The same Saturday · 2:38 PM
The garden and pool, in absolute glory
We are well past lemonade. We have arrived at lemonade sparklers. The afternoon is doing exactly what I hoped it would.
Friends and friends of friends and possible friends that might become more than friends - counting my unexpected addition — arranged across the garden in the specific geometry of a party that has found its rhythm. Two deep in conversation under the old tree. Three gathered around the long table, ostensibly discussing something practical, actually discussing everything else. One doing a slow orbit of the peonies with an expression of pure covetousness, which I completely understand and intend to encourage. Several in the pool.
And the unexpected guest — I have been watching, because I am a person who pays attention — has done exactly what I suspected they would. Made their way into every conversation as if they had been coming to this particular spring pool party for years. Asked the right questions. Laughed at the right moments. Remembered names immediately, which is either a gift, a skill or a curse but either way is impressive.
I have refilled their glass twice. But only looked deeply at the new crinkles around the eyes once. The afternoon is young and I am keeping notes.
· · ·
At some point in the early afternoon — before the sparklers, before the conversation went sideways in the very best way — I found myself sitting beside the one I almost lost.
I don’t talk about this often. But you’re in my space now, Darlings, and this journal has a commitment to truth.
There was a period — several years ago now, long enough to have perspective but recent enough to still feel the shape of it — when this friendship went quiet. Not with drama. That’s the thing nobody tells you about losing a close friend: it’s rarely loud. It’s a series of slightly shorter messages. Slightly longer gaps between calls. Plans made and gently postponed and made again and then simply not made. The drift that happens when life pulls you each towards different coastlines and neither of you quite says so out loud.
It went on long enough that I began to grieve it privately. To file it in the part of myself that holds things I’m not ready to examine. I wore that loss the way you wear something uncomfortable that you’ve simply decided to live with — until one day I didn’t.

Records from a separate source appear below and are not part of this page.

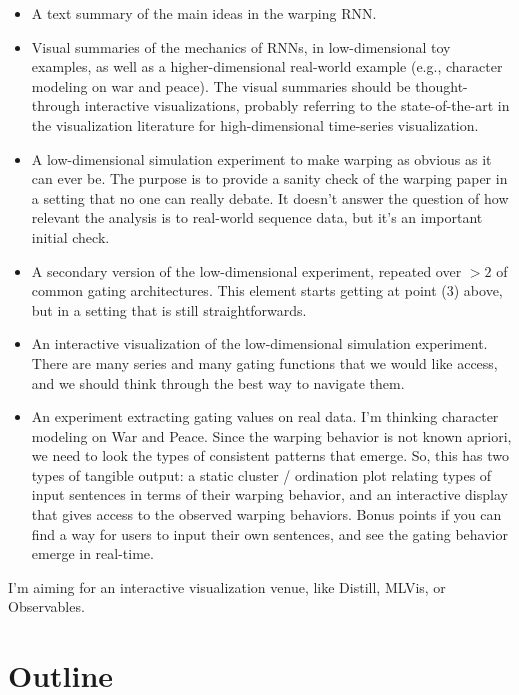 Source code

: \documentclass{article}
\begin{document}
\begin{itemize}
  \item A text summary of the main ideas in the warping RNN.
  \item Visual summaries of the mechanics of RNNs, in low-dimensional toy
    examples, as well as a higher-dimensional real-world example (e.g.,
    character modeling on war and peace). The visual summaries should be
    thought-through interactive visualizations, probably referring to the
    state-of-the-art in the visualization literature for high-dimensional
    time-series visualization.
  \item A low-dimensional simulation experiment to make warping as obvious as it
    can ever be. The purpose is to provide a sanity check of the warping paper
    in a setting that no one can really debate. It doesn't answer the question
    of how relevant the analysis is to real-world sequence data, but it's an
    important initial check.
  \item A secondary version of the low-dimensional experiment, repeated over $>
    2$ of common gating architectures. This element starts getting at point (3)
    above, but in a setting that is still straightforwards.
  \item An interactive visualization of the low-dimensional simulation
    experiment. There are many series and many gating functions that we would
    like access, and we should think through the best way to navigate them.
  \item An experiment extracting gating values on real data. I'm thinking
    character modeling on War and Peace. Since the warping behavior is not known
    apriori, we need to look the types of consistent patterns that emerge. So,
    this has two types of tangible output: a static cluster / ordination plot
    relating types of input sentences in terms of their warping behavior, and an
    interactive display that gives access to the observed warping behaviors.
    Bonus points if you can find a way for users to input their own sentences,
    and see the gating behavior emerge in real-time.
\end{itemize}

I'm aiming for an interactive visualization venue, like Distill, MLVis, or
Observables.

\section{Outline}
\label{sec:outline}
\end{document}
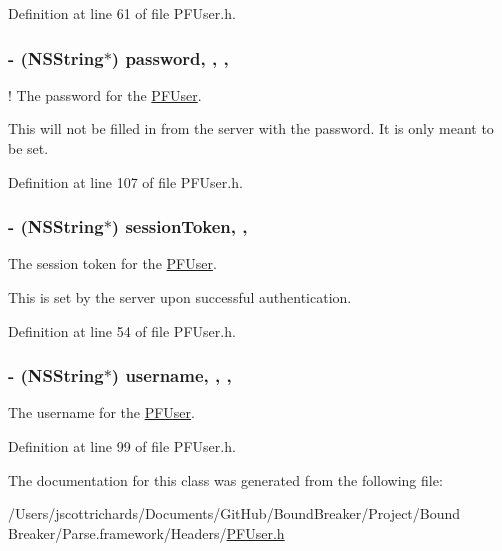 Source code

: Definition at line 61 of file P\+F\+User.\+h.

\hypertarget{interface_p_f_user_a58d5692efe283916b59aedd2944f92b8}{}
\subsubsection[{password}]{\setlength{\rightskip}{0pt plus 5cm}-\/ (N\+S\+String$\ast$) password\hspace{0.3cm}{\ttfamily [read]}, {\ttfamily [write]}, {\ttfamily [nonatomic]}, {\ttfamily [strong]}}\label{interface_p_f_user_a58d5692efe283916b59aedd2944f92b8}
!  The password for the {\ttfamily \hyperlink{interface_p_f_user}{P\+F\+User}}.

This will not be filled in from the server with the password. It is only meant to be set. 

Definition at line 107 of file P\+F\+User.\+h.

\hypertarget{interface_p_f_user_a1a33bcf3fb85e522f17cca78a800ee71}{}
\subsubsection[{session\+Token}]{\setlength{\rightskip}{0pt plus 5cm}-\/ (N\+S\+String$\ast$) session\+Token\hspace{0.3cm}{\ttfamily [read]}, {\ttfamily [nonatomic]}, {\ttfamily [copy]}}\label{interface_p_f_user_a1a33bcf3fb85e522f17cca78a800ee71}
The session token for the {\ttfamily \hyperlink{interface_p_f_user}{P\+F\+User}}.

This is set by the server upon successful authentication. 

Definition at line 54 of file P\+F\+User.\+h.

\hypertarget{interface_p_f_user_ac17cdae0f1b4c54a3603e035de9a163e}{}
\subsubsection[{username}]{\setlength{\rightskip}{0pt plus 5cm}-\/ (N\+S\+String$\ast$) username\hspace{0.3cm}{\ttfamily [read]}, {\ttfamily [write]}, {\ttfamily [nonatomic]}, {\ttfamily [strong]}}\label{interface_p_f_user_ac17cdae0f1b4c54a3603e035de9a163e}
The username for the {\ttfamily \hyperlink{interface_p_f_user}{P\+F\+User}}. 

Definition at line 99 of file P\+F\+User.\+h.



The documentation for this class was generated from the following file\+:\begin{DoxyCompactItemize}
\item 
/\+Users/jscottrichards/\+Documents/\+Git\+Hub/\+Bound\+Breaker/\+Project/\+Bound Breaker/\+Parse.\+framework/\+Headers/\hyperlink{_p_f_user_8h}{P\+F\+User.\+h}\end{DoxyCompactItemize}
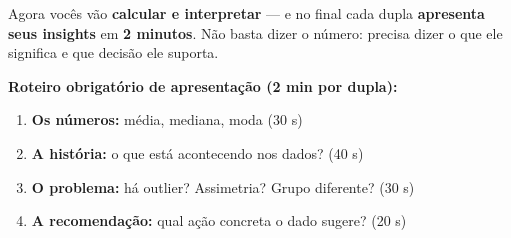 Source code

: Agora vocês vão \textbf{calcular e interpretar} — e no final cada dupla
\textbf{apresenta seus insights} em \textbf{2 minutos}. Não basta dizer o
número: precisa dizer o que ele significa e que decisão ele suporta.

\begin{SolvedBox}
\textbf{Roteiro obrigatório de apresentação (2 min por dupla):}
\begin{enumerate}
  \item \textbf{Os números:} média, mediana, moda (30 s)
  \item \textbf{A história:} o que está acontecendo nos dados? (40 s)
  \item \textbf{O problema:} há outlier? Assimetria? Grupo diferente? (30 s)
  \item \textbf{A recomendação:} qual ação concreta o dado sugere? (20 s)
\end{enumerate}
\end{SolvedBox}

The call that changed it was not remarkable, in the way that truly important things often aren’t. Just a voice I’d missed saying my name like it always had. An apology from us both in the same breath. A long pause in which we both understood that some things are bigger than whatever small divergence had let so much time go by.
Today they arrived first. Before anyone else, before the peonies had finished opening, they walked through my garden gate in a gorgeous floral that was so exactly them it made me laugh, and we stood in the middle of the garden holding our lemonades and saying nothing for a moment because some reunions are too large for small talk and too warm for ceremony.

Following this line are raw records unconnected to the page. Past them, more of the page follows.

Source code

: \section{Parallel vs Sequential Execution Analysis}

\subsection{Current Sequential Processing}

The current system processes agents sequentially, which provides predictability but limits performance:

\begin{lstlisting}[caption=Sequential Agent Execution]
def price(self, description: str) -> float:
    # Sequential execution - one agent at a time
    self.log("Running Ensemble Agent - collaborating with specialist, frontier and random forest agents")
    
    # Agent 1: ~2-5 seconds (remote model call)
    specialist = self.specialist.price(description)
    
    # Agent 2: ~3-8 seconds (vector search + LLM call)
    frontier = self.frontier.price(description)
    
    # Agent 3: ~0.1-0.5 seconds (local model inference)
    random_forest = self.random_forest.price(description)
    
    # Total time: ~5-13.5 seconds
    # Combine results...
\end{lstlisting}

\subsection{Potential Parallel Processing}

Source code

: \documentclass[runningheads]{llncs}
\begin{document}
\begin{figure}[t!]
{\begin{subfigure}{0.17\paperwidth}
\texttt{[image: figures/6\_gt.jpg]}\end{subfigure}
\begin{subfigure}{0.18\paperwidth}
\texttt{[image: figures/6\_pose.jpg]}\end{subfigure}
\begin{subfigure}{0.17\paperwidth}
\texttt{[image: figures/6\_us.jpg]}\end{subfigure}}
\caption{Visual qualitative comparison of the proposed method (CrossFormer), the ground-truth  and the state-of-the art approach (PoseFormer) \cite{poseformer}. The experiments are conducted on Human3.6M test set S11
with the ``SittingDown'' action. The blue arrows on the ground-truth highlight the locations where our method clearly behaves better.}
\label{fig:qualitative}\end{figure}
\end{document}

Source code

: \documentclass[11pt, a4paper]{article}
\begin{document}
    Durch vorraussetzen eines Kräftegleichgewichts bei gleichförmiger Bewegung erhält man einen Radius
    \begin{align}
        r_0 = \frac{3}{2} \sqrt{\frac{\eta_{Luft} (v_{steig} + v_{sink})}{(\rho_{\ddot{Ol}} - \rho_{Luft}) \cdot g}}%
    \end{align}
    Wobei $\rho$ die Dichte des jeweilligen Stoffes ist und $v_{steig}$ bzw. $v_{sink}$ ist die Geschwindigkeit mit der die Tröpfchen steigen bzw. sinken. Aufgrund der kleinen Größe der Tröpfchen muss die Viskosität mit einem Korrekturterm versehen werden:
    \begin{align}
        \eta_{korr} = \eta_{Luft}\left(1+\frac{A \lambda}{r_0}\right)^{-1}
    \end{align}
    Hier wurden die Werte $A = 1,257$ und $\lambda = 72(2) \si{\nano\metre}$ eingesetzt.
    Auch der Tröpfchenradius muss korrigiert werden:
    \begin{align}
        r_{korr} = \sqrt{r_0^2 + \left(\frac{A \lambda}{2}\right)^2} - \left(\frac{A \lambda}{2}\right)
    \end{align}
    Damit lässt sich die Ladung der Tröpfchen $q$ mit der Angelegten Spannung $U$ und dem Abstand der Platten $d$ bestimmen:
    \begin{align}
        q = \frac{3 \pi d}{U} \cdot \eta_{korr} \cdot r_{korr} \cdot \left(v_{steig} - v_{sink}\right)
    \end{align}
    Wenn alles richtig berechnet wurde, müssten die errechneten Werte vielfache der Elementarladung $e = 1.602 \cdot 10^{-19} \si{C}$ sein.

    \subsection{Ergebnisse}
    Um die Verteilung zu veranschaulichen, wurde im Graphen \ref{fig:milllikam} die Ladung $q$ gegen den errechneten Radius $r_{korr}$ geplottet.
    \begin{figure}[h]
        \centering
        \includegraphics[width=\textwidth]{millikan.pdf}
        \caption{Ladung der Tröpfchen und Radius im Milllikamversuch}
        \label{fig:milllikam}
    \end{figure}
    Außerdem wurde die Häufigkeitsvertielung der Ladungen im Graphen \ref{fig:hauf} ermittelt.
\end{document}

“You never called the garden anything,” they said, looking around. “It needs a name.”
“It’s a garden, with a pool.” I said. “Such spaces don’t need names.”

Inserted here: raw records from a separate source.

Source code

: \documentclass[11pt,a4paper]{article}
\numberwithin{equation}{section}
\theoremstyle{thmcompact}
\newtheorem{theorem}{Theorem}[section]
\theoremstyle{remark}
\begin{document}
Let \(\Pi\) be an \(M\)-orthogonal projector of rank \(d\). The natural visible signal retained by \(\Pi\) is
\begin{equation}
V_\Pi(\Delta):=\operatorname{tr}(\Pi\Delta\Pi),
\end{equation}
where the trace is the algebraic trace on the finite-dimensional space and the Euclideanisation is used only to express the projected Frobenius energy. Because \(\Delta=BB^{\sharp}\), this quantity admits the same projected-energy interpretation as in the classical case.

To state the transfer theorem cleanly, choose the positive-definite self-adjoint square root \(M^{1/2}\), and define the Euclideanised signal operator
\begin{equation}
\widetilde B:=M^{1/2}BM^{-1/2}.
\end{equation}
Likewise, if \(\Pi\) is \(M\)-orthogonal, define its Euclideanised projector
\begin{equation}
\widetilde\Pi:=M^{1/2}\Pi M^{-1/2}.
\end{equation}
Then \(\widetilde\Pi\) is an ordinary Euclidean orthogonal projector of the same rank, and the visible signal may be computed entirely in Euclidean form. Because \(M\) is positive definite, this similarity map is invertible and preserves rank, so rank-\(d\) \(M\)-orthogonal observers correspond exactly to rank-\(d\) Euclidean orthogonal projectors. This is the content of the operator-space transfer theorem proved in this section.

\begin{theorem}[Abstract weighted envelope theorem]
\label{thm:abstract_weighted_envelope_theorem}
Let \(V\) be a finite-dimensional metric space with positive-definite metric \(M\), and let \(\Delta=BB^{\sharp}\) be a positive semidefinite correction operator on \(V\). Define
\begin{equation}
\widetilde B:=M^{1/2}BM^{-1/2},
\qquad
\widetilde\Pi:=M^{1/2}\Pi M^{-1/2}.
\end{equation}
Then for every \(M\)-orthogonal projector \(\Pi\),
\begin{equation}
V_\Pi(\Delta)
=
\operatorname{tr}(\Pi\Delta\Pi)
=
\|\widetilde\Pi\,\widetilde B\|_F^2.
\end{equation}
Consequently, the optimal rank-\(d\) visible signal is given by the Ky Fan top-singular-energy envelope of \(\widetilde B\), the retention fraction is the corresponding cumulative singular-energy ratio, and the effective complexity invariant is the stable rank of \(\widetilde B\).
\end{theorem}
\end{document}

They gave me a look. The look that means they remember exactly who I am and are delighted by it. The look that only the oldest friends can pull off without it being a challenge.
“Everything you own has a name,” they said. “And a story. And probably a dedicated shelf.”
They were not wrong. We clinked glasses. The garden unnamed, the afternoon already underway. Some things do not need tidying up. Perhaps to be tied with a ribbon. But that is for a later entry I suspect.
· · ·
By mid-afternoon the party has taken on its own life entirely and I have done very little to manage it, which is, I believe, the highest form of hostessing. The table has become a place where conversations begin and end and begin again on entirely new topics. The peonies are being photographed. My lemonade recipe has been requested by four separate people and I have given four slightly different versions of it, all of them true from what I remember.
Someone has kicked off their shoes. Someone else is reading aloud from something on their phone and the laughter is the particular laughter of women who are not performing enjoyment but actually feeling it, right down to the glass in the hand and the sun on the shoulder and the afternoon that stretches open like a good sentence with no particular hurry to end.
My basket of extra sunglasses (large, bold frames) and wide brim hats is a revolving door of options being taken advantage of by (almost) everyone.
The unexpected guest has gravitated, gradually and without appearing to try, to the corner of the garden closest to where I am standing. We have now had four separate exchanges, each one slightly longer than the last. The most recent one ended with a question I am still turning over — not because it was difficult, but because it was the kind of question that assumes you are interesting, which is different from the questions that hope you might be.
I am making a note of it. In the diary. Right now. Which is not something they know, and which would probably please them if they did.
The sparkling lemonade has been opened. The afternoon has made its decision to stay a while. I think we should let it.